The Isthmus of Catanzaro (or Isthmus of Marcellinara, also called Saddle of Catanzaro or Saddle of Marcellinara due to its morphology) is a narrow strip of land separating the Ionian Sea from the Tyrrhenian Sea, in Calabria. It is the narrowest section of the Italian Peninsula.

Description 
The Isthmus is approximately 30 kilometres long and is situated in the lowlands between the south end of the Sila mountainous plateau and the northern part of the Calabrian Serre. The valley between the two mountain ranges is approximately 2 kilometres wide in its narrowest point, and it opens wide to form the Piana di Sant'Eufemia on the west side, and the valley of Corace to the east, reaching the seas at both sides. South of Marcellinara is the Sella di Marcellinara (Saddle of Marcellinara), the lowest and narrowest point of the Calabrian Apennine, at a height of about 250 metres.
From the high grounds of the Calabrian Apennine, in the towns of Tiriolo, Marcellinara and Catanzaro, it is possible to have a panoramic view of the Ionian and Tyrrhenian Seas at the same time. The isthmus is crossed by two seasonal rivers: the Amato and the Corace. Both have their springs from the Plateau of Sila and, after running parallel, separated by about two kilometres, they separate near the hills of Gimigliano. The Amato descends the valley westwards, ending its run in Tyrrhenian Sea, whereas the Corace goes eastwards to the Ionian Sea.

History
According to classical accounts, during the slave rebellion led by Spartacus, general Marcus Licinius Crassus decided to fortify the Isthmus by mean of a wall, in order to block their offensive and cut supplies.

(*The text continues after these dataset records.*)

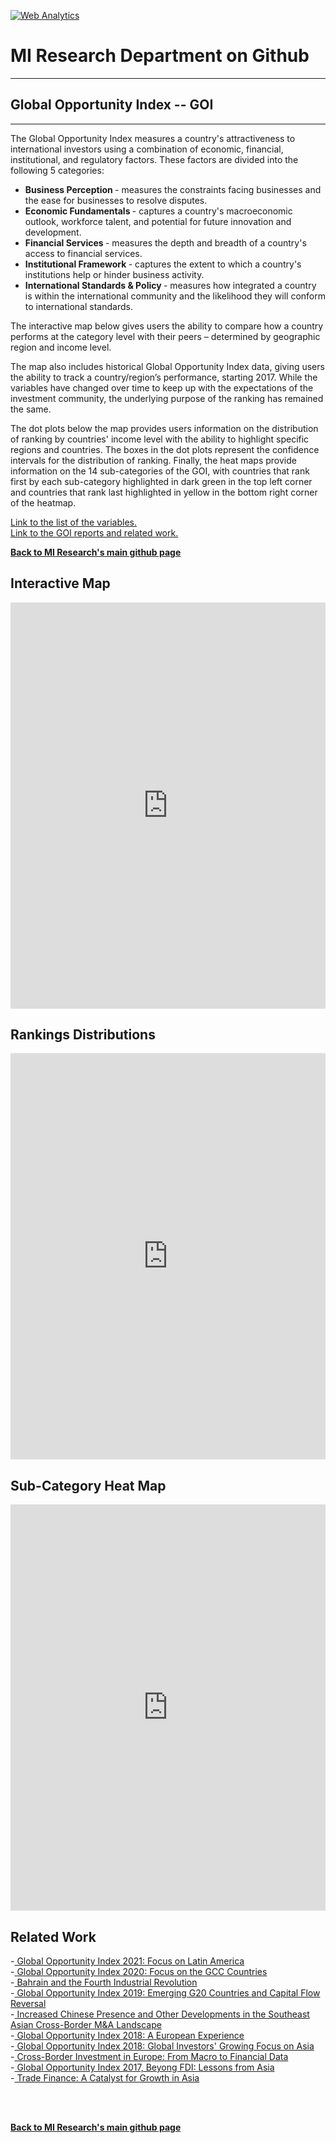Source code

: <br><br>
<head>
 <!-- Default Statcounter code for Global-Opportunity-Index
https://miresearch.github.io/Global-Opportunity-Index/ -->
<script type="text/javascript">
var sc_project=12339751; 
var sc_invisible=1; 
var sc_security="c196880c"; 
var scJsHost = "https://";
document.write("<sc"+"ript type='text/javascript' src='" +
scJsHost+
"statcounter.com/counter/counter.js'></"+"script>");
</script>
<noscript><div class="statcounter"><a title="Web Analytics"
href="https://statcounter.com/" target="_blank"><img
class="statcounter"
src="https://c.statcounter.com/12339751/0/c196880c/0/"
alt="Web Analytics"></a></div></noscript>
<!-- End of Statcounter Code -->
 
<meta name="twitter:title" content="Global Opportunity Index">
<meta name="twitter:image" content="https://claudelopezcom.ipage.com/claudelopez/GOI.jpg">
<meta name="twitter:card" content="summary_large_image">

<meta property="og:title" content="Global Opportunity Index">
<meta property="og:image" content="https://claudelopezcom.ipage.com/claudelopez/GOI.jpg">
<meta property="og:image:url" content="https://claudelopezcom.ipage.com/claudelopez/GOI.jpg">
<meta property="og:image:secure_url" content="https://claudelopezcom.ipage.com/claudelopez/GOI.jpg">
<meta property="og:url" content="https://miresearch.github.io/Global-Opportunity-Index/">

 </head>


<H1><b>MI Research Department on Github </b></H1>  <Hr>
<H2><b>Global Opportunity Index -- GOI</b></H2>  <Hr>


The Global Opportunity Index measures a country's attractiveness to international investors using a combination of economic, financial, institutional, and regulatory factors. These factors are divided into the following 5 categories: 
<ul>
 <li> <b>Business Perception </b> - measures the constraints facing businesses and the ease for businesses to resolve disputes.  </li>
<li> <b>Economic Fundamentals </b> - captures a country's macroeconomic outlook, workforce talent, and potential for future innovation and development. </li>
<li> <b>Financial Services </b> - measures the depth and breadth of a country's access to financial services. </li>
<li> <b>Institutional Framework </b> - captures the extent to which a country's institutions help or hinder business activity. </li>
<li> <b>International Standards & Policy </b> - measures how integrated a country is within the international community and the likelihood they will conform to international standards.  </li>
</ul>


The interactive map below gives users the ability to compare how a country performs at the category level with their peers – determined by geographic region and income level. 

The map also includes historical Global Opportunity Index data, giving users the ability to track a country/region’s performance, starting 2017. While the variables have changed over time to keep up with the expectations of the investment community, the underlying purpose of the ranking has remained the same.  

The dot plots below the map provides users information on the distribution of ranking by countries' income level with the ability to highlight specific regions and countries. The boxes in the dot plots represent the confidence intervals for the distribution of ranking. Finally, the heat maps provide information on the 14 sub-categories of the GOI, with countries that rank first by each sub-category highlighted in dark green in the top left corner and countries that rank last highlighted in yellow in the bottom right corner of the heatmap.

<a href="https://milkeninstitute.org/sites/default/files/reports-pdf/goi-white%20paper.pdf" target="_blank"> Link to the list of the variables. </a><br>
<a href="https://claudelopez.com/ifm-team-mi/" target="_blank"> Link to the GOI reports and related work. </a>

<a href=" https://miresearch.github.io/About/" target="_blank"> <b>Back to MI Research's main github page</b>  </a>


<H2>Interactive Map</H2> 
 
  <iframe src="https://public.tableau.com/views/TableauMap-Test/Map-Dash?:showVizHome=no&:embed=true" width="100%" height="650" frameborder="0"></iframe>
  
 <Br>
  
  <H2>Rankings Distributions</H2> 
   
  <iframe src="https://public.tableau.com/views/Tableaudots-Test/Categ-BoxPlots?:showVizHome=no&:embed=true"  width="100%" height="650" frameborder="0"></iframe>
  <Br>
  

  <H2>Sub-Category Heat Map</H2> 
 <iframe src= "https://public.tableau.com/views/TableauHeatMap-Test/SubCat-HeatMap?:showVizHome=no&:embed=true"  width="100%" height="650" frameborder="0"></iframe>
  <Br>
   
   
   
<H2>Related Work  </H2>
-<a href="https://milkeninstitute.org/reports/latin-america-global-opportunity-index" target="_blank"> Global Opportunity Index 2021: Focus on Latin America </a> <br>
-<a href="https://milkeninstitute.org/report/global-opportunity-index-2020-focus-gcc-countries" target="_blank"> Global Opportunity Index 2020: Focus on the GCC Countries </a> <br>
 -<a href="https://milkeninstitute.org/report/bahrain-and-fourth-industrial-revolution" target="_blank"> Bahrain and the Fourth Industrial Revolution </a> <br>
-<a href="https://milkeninstitute.org/report/global-opportunity-index-2018-emerging-g20-countries-and-capital-flow-reversal" target="_blank"> Global Opportunity Index 2019: Emerging G20 Countries and Capital Flow Reversal</a> <br>
-<a href="https://milkeninstitute.org/report/increased-chinese-presence-and-other-developments-southeast-asian-cross-border-ma-landscape" target="_blank"> Increased Chinese Presence and Other Developments in the Southeast Asian Cross-Border M&A Landscape</a><br>
-<a href="https://milkeninstitute.org/report/global-opportunity-index-european-experience" target="_blank"> Global Opportunity Index 2018: A European Experience</a><br>
-<a href="https://milkeninstitute.org/report/global-opportunity-index-global-investors-growing-focus-asia" target="_blank"> Global Opportunity Index 2018: Global Investors' Growing Focus on Asia</a><br>
 -<a href="https://milkeninstitute.org/report/cross-border-investment-europe-macro-financial-data" target="_blank"> Cross-Border Investment in Europe: From Macro to Financial Data</a><br>
-<a href="https://milkeninstitute.org/report/global-opportunity-index-2016" target="_blank"> Global Opportunity Index 2017, Beyong FDI: Lessons from Asia</a><br>
-<a href="https://milkeninstitute.org/report/trade-finance-catalyst-growth-asia" target="_blank"> Trade Finance: A Catalyst for Growth in Asia</a><br>

<Br><Br>
  
<a href=" https://miresearch.github.io/About/" target="_blank"> <b>Back to MI Research's main github page</b>  </a>
<br>
<br>
<Bh>  
<br>
<br>
<Bh>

During the Fascist era of the early 20th century, the construction of a channel to connect the Ionian to the Tyrrhenian has been advanced several times.

Mythology
Not everyone knows that Italy got its name precisely from this area derived from the word Italòi. The term was used by the Greeks to designate the Vituli, i.e. the Itali, a population that inhabited these lands and worshipped the image of a calf. The name, therefore, means “the inhabitants of the land of calves” and, until the beginning of the 5th century B.C., indicated only the current Calabria, then gradually started to identify the whole southern part of the country. 

From 49 B.C., the term “Italy” began to indicate the entire peninsula, since the emperor Augustus expanded the borders to the east including Istria and west up to the Var river (in the current area of Nice).

It is the historian Antiochus who tells about these events:
“The entire land between the two gulfs of seas, the Nepetinico (Lamezia Terme) and the Scilletinico (Squillace), was reduced under the power of a good and wise man, who convinced his neighbours, some with words, others with force. This man was called Italo and he was the first one who called this land Italy. And when Italo took possession of this land of the isthmus [of Catanzaro], and had many people who were submitted to it. He immediately claimed the neighbouring territories and placed many cities under his domination.”

The story of King Italo, dating back to the late Iron Age, is presented with such peremptoriness that can be freed from the dimension of myth and legend, to be handed over to history. In his book History of the Peloponnesian War, Thucydides writes in fact that:
“Then there are still some Siculi in Italy, [a country] which drew this name from someone called Italo, king of the Arcadians.”